21 September—2 November, 2023
A DIARY OF STATES OF MIND: Su Xiaobai, Leonardo Drew, Dale Frank
Hong Kong—Presented by Pearl Lam Galleries, A Diary of States of Mind is a journey into the minds of three artists: Su Xiaobai, Leonardo Drew, and Dale Frank, each presenting a unique perspective on how their daily engagement with art serves as a means of self-reflection, liberation, and transformation. The exhibition beckons viewers to delve into the laborious art practices where the boundaries of materiality, time, and emotion blur, giving rise to the search for the essence of art.
Titled A Diary of States of Mind, the exhibition underscores how daily artistic practice cultivates an interiority through the making of art objects and precipitates material transformation to celebrate the autonomy of art. This group exhibition focuses on the emergence of the artists’ inner worlds and how we as viewers come to terms with such visual experiences in return.
With precision, Chinese artist Su Xiaobai reduces the materiality of the artwork to investigate its core meaning, creating curved, textured, and sculpture-like entities that are both tactile and contemplative. His daily ritual of applying and layering lacquer paint on linen is a meditative process that captures the ever-evolving states of his mind. Subtle undulations, light and shadows, depth of texture, tactile sensations, and movements in his paintings serve as tangible traces, inviting viewers to explore his inner world. Su’s use of traditional Chinese lacquer not only reflects his deep connection to China’s past but, more importantly, also conveys a sense of longing to bring forth the innate quality of the medium. Su’s art refrains from explicit meaning, hence inviting us to enter into his states of mind.
New York-based sculptor Leonardo Drew’s approach to raw materials is a powerful manifestation that draws from the memories of his own lived experience in the city. Drew uses jagged, gold-plated shards of porcelain to create “living” works that engage in a profound dialogue between geology and modernity. His creations, weathered and stacked to resemble the debris and ruins from urbanisation, carry the weight of his daily contemplation.
Drew claims: “There are a number of different dimensions you can arrive at with the actual material. So much history feeds into it. They keep evolving. Each piece is unique and may come from our different iterations, but each time we use them, they become stronger.”
Drew’s work reflects the cyclical nature of contemporary life, mirroring the ever-shifting states of his mind as he transforms raw materials into thought-provoking objects. His emphasis on materiality squarely challenges the viewer’s expectations, inviting the public to reconsider the origins of materials and their capacity to retain memories of form that are characterised by chaos and entropy—a testament to an ongoing dialogue with the world around him.

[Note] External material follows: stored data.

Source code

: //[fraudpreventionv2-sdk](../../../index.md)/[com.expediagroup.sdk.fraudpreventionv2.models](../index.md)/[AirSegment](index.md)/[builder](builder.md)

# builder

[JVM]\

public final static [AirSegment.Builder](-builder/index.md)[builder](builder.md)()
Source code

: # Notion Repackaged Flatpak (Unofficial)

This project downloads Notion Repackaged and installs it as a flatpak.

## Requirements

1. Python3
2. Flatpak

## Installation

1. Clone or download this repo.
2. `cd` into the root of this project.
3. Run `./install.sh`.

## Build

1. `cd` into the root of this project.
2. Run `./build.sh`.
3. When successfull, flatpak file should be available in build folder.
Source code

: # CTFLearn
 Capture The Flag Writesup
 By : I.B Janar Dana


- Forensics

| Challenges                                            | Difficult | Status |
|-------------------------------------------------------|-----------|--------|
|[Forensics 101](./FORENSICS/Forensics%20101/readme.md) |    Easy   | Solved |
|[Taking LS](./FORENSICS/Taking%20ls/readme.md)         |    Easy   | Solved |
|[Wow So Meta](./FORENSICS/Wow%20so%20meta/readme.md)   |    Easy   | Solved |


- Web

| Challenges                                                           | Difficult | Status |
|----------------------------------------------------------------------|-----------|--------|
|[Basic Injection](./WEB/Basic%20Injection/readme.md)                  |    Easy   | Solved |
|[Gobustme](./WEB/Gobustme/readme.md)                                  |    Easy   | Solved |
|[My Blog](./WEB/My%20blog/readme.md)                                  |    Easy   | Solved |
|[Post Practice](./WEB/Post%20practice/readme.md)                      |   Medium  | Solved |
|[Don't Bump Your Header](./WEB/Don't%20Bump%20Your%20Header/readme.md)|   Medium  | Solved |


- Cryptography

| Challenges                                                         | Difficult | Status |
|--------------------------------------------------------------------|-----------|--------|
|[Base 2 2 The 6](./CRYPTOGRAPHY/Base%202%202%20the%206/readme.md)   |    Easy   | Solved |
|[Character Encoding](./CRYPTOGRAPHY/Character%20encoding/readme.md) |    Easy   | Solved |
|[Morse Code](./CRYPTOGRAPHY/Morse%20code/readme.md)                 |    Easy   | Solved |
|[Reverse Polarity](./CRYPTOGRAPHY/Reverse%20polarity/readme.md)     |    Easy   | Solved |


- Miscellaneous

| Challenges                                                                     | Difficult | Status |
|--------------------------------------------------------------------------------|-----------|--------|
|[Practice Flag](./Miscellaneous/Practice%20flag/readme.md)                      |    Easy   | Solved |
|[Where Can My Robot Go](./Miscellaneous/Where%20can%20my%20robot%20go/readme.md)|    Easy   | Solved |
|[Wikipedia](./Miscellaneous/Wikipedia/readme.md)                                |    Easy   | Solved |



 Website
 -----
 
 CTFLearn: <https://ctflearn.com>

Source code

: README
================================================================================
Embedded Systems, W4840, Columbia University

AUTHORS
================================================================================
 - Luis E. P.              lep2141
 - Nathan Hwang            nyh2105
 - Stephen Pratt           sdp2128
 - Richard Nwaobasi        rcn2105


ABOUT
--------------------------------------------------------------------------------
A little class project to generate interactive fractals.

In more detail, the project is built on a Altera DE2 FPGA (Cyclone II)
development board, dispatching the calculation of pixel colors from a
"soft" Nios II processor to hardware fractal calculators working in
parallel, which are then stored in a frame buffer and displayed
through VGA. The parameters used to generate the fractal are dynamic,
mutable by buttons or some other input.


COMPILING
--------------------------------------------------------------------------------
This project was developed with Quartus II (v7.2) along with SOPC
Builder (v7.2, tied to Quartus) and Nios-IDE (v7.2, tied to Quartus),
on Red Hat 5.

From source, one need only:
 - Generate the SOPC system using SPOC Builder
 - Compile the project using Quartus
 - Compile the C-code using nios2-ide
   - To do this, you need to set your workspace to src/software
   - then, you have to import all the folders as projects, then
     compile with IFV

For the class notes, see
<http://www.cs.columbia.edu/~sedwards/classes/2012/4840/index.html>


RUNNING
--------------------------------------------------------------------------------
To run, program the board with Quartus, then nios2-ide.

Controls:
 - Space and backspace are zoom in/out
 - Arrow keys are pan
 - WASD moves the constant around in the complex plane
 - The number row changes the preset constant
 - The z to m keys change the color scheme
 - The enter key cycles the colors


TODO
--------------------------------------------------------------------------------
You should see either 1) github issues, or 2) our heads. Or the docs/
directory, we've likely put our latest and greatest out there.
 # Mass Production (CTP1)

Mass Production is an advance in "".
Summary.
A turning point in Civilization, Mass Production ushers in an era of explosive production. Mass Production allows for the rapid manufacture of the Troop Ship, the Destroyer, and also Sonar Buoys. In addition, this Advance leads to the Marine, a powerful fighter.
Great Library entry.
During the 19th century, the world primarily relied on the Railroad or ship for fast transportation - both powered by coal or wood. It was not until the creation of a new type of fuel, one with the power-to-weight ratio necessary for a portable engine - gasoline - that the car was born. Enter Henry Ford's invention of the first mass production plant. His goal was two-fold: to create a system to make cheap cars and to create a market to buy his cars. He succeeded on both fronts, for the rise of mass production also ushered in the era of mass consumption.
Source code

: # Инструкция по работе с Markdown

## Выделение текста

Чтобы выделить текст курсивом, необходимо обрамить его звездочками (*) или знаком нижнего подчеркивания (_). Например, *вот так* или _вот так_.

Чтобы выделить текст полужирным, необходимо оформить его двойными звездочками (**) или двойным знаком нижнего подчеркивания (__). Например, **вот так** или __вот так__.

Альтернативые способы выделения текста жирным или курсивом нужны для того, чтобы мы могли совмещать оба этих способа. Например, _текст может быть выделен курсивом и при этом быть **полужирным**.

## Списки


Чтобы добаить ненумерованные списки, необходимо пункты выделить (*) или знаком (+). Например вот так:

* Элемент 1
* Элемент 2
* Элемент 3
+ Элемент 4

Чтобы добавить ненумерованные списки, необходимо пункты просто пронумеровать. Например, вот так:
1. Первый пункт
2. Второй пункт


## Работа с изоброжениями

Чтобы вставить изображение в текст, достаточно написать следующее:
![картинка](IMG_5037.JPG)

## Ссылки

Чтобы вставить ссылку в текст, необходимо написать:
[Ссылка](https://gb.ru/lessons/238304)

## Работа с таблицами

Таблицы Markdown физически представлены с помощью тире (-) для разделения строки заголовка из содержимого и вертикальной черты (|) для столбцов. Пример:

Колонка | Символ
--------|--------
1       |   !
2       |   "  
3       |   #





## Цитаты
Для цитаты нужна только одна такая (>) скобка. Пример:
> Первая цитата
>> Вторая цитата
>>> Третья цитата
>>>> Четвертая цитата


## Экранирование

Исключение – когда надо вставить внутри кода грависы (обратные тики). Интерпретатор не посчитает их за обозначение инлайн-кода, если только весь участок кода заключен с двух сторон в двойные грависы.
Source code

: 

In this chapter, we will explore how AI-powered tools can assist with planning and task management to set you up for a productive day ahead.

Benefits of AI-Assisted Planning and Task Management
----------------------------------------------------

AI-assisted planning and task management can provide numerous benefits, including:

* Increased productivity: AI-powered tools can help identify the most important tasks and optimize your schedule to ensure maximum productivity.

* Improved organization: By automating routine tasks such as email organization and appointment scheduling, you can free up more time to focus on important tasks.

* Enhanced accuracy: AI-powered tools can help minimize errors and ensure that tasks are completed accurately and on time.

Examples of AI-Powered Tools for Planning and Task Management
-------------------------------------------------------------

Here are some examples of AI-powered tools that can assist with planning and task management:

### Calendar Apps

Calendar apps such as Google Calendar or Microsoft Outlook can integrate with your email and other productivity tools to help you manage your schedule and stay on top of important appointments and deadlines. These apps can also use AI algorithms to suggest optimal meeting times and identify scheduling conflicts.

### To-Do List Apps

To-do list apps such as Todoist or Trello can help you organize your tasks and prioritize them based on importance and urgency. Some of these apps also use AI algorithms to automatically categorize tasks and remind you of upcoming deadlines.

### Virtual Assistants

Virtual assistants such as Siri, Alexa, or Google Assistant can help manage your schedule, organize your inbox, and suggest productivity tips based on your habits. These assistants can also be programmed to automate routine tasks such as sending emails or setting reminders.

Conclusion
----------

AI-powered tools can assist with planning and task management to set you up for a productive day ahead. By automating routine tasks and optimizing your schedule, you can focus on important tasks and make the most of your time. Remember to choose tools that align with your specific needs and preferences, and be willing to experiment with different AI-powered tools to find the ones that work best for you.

Refusing to be limited by the materiality of art, Australian Dale Frank expresses the unpredictable quality of his subconscious through the act of creation itself. Frank views his artworks as independent beings, with lives of their own, continuously evolving and rupturing. For him, painting becomes an open form for expressing a transcendental state not bound by worldly events nor individual authorship. In Frank’s oeuvre, time is a central theme—an ever-present issue that he masters as he paints. His creations capture the ephemeral nature of time, inviting viewers to partake in the exploration of the temporal nature of the mind. Through his innovative use of Perspex and reflective imageries, Frank challenges viewers to contemplate their own containment by what they see, creating a schism in between mediums and aesthetics.